- _Task details_: Retype each line below precisely and omit all images.

=== Information shown ===

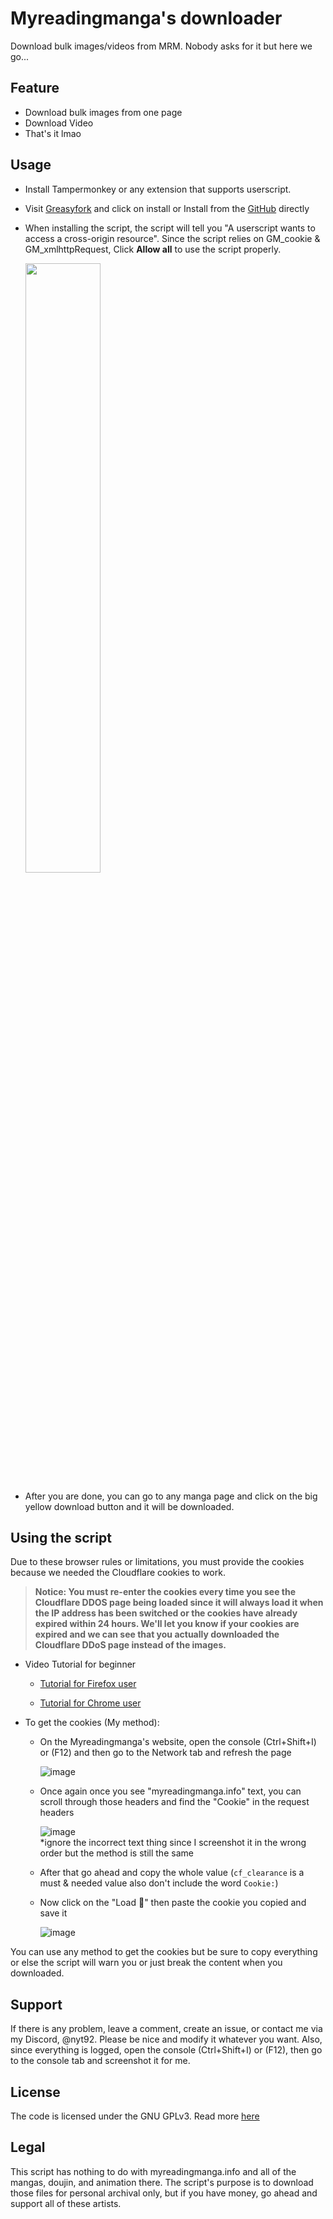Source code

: # Myreadingmanga's downloader

Download bulk images/videos from MRM. Nobody asks for it but here we go...

## Feature

- Download bulk images from one page
- Download Video
- That's it lmao

## Usage

- Install Tampermonkey or any extension that supports userscript.

- Visit [Greasyfork](https://greasyfork.org/en/scripts/507784-mrm-downloader) and click on install or Install from the [GitHub](https://github.com/NYT92/mrm-downloader/raw/refs/heads/main/mrm.user.js) directly

- When installing the script, the script will tell you "A userscript wants to access a cross-origin resource". Since the script relies on GM_cookie & GM_xmlhttpRequest, Click __Allow all__ to use the script properly.

  <img src="https://i.imgur.com/IYqesP0.png" style="width:50%"/>

- After you are done, you can go to any manga page and click on the big yellow download button and it will be downloaded.

## Using the script

Due to these browser rules or limitations, you must provide the cookies because we needed the Cloudflare cookies to work. 
> __Notice: You must re-enter the cookies every time you see the Cloudflare DDOS page being loaded since it will always load it when the IP address has been switched or the cookies have already expired within 24 hours. We'll let you know if your cookies are expired and we can see that you actually downloaded the Cloudflare DDoS page instead of the images.__

+ Video Tutorial for beginner
  - [Tutorial for Firefox user](https://nspl.nyt92.eu.org/player?file=https://files.catbox.moe/jbn3w6.mp4&title=How%20to%20download%20images/video%20from%20myreadingmanga%20using%20mrm-downloader%20script%20(Firefox))  

  - [Tutorial for Chrome user](https://nspl.nyt92.eu.org/player?file=https://files.catbox.moe/zbgovw.mp4&title=How%20to%20download%20images/video%20from%20myreadingmanga%20using%20mrm-downloader%20script%20(Chrome))
  
+ To get the cookies (My method):
  - On the Myreadingmanga's website, open the console (Ctrl+Shift+I) or (F12) and then go to the Network tab and refresh the page
    
    ![image](https://github.com/user-attachments/assets/d645effb-052a-45b6-bd00-cd3cf29dc5ea)

  - Once again once you see "myreadingmanga.info" text, you can scroll through those headers and find the "Cookie" in the request headers
    
    ![image](https://github.com/user-attachments/assets/26976eb0-d9fd-4aff-93e6-b45f588720f1)  
    *ignore the incorrect text thing since I screenshot it in the wrong order but the method is still the same
  - After that go ahead and copy the whole value (``cf_clearance`` is a must & needed value also don't include the word `Cookie:`)
  - Now click on the "Load 🍪" then paste the cookie you copied and save it
 
    ![image](https://github.com/user-attachments/assets/3d9e0e71-e7ce-4f8e-a920-0989a76d0f29)

You can use any method to get the cookies but be sure to copy everything or else the script will warn you or just break the content when you downloaded.

## Support
If there is any problem, leave a comment, create an issue, or contact me via my Discord, @nyt92. Please be nice and modify it whatever you want. Also, since everything is logged, open the console (Ctrl+Shift+I) or (F12), then go to the console tab and screenshot it for me.

## License

The code is licensed under the GNU GPLv3. Read more [here](https://gist.github.com/kn9ts/cbe95340d29fc1aaeaa5dd5c059d2e60#file-gplv3-md)

## Legal

This script has nothing to do with myreadingmanga.info and all of the mangas, doujin, and animation there. The script's purpose is to download those files for personal archival only, but if you have money, go ahead and support all of these artists.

===

- _Solved exercise_:
Source code

: # Myreadingmanga's downloader

Download bulk images/videos from MRM. Nobody asks for it but here we go...

## Feature

- Download bulk images from one page
- Download Video
- That's it lmao

## Usage

- Install Tampermonkey or any extension that supports userscript.

- Visit [Greasyfork](https://greasyfork.org/en/scripts/507784-mrm-downloader) and click on install or Install from the [GitHub](https://github.com/NYT92/mrm-downloader/raw/refs/heads/main/mrm.user.js) directly

- When installing the script, the script will tell you "A userscript wants to access a cross-origin resource". Since the script relies on GM_cookie & GM_xmlhttpRequest, Click __Allow all__ to use the script properly.

  <img src="https://i.imgur.com/IYqesP0.png" style="width:50%"/>

- After you are done, you can go to any manga page and click on the big yellow download button and it will be downloaded.

## Using the script

Due to these browser rules or limitations, you must provide the cookies because we needed the Cloudflare cookies to work. 
> __Notice: You must re-enter the cookies every time you see the Cloudflare DDOS page being loaded since it will always load it when the IP address has been switched or the cookies have already expired within 24 hours. We'll let you know if your cookies are expired and we can see that you actually downloaded the Cloudflare DDoS page instead of the images.__

+ Video Tutorial for beginner
  - [Tutorial for Firefox user](https://nspl.nyt92.eu.org/player?file=https://files.catbox.moe/jbn3w6.mp4&title=How%20to%20download%20images/video%20from%20myreadingmanga%20using%20mrm-downloader%20script%20(Firefox))  

  - [Tutorial for Chrome user](https://nspl.nyt92.eu.org/player?file=https://files.catbox.moe/zbgovw.mp4&title=How%20to%20download%20images/video%20from%20myreadingmanga%20using%20mrm-downloader%20script%20(Chrome))
  
+ To get the cookies (My method):
  - On the Myreadingmanga's website, open the console (Ctrl+Shift+I) or (F12) and then go to the Network tab and refresh the page
    
    ![image](https://github.com/user-attachments/assets/d645effb-052a-45b6-bd00-cd3cf29dc5ea)

  - Once again once you see "myreadingmanga.info" text, you can scroll through those headers and find the "Cookie" in the request headers
    
    ![image](https://github.com/user-attachments/assets/26976eb0-d9fd-4aff-93e6-b45f588720f1)  
    *ignore the incorrect text thing since I screenshot it in the wrong order but the method is still the same
  - After that go ahead and copy the whole value (``cf_clearance`` is a must & needed value also don't include the word `Cookie:`)
  - Now click on the "Load 🍪" then paste the cookie you copied and save it
 
    ![image](https://github.com/user-attachments/assets/3d9e0e71-e7ce-4f8e-a920-0989a76d0f29)

You can use any method to get the cookies but be sure to copy everything or else the script will warn you or just break the content when you downloaded.

## Support
If there is any problem, leave a comment, create an issue, or contact me via my Discord, @nyt92. Please be nice and modify it whatever you want. Also, since everything is logged, open the console (Ctrl+Shift+I) or (F12), then go to the console tab and screenshot it for me.

## License

The code is licensed under the GNU GPLv3. Read more [here](https://gist.github.com/kn9ts/cbe95340d29fc1aaeaa5dd5c059d2e60#file-gplv3-md)

## Legal

This script has nothing to do with myreadingmanga.info and all of the mangas, doujin, and animation there. The script's purpose is to download those files for personal archival only, but if you have money, go ahead and support all of these artists.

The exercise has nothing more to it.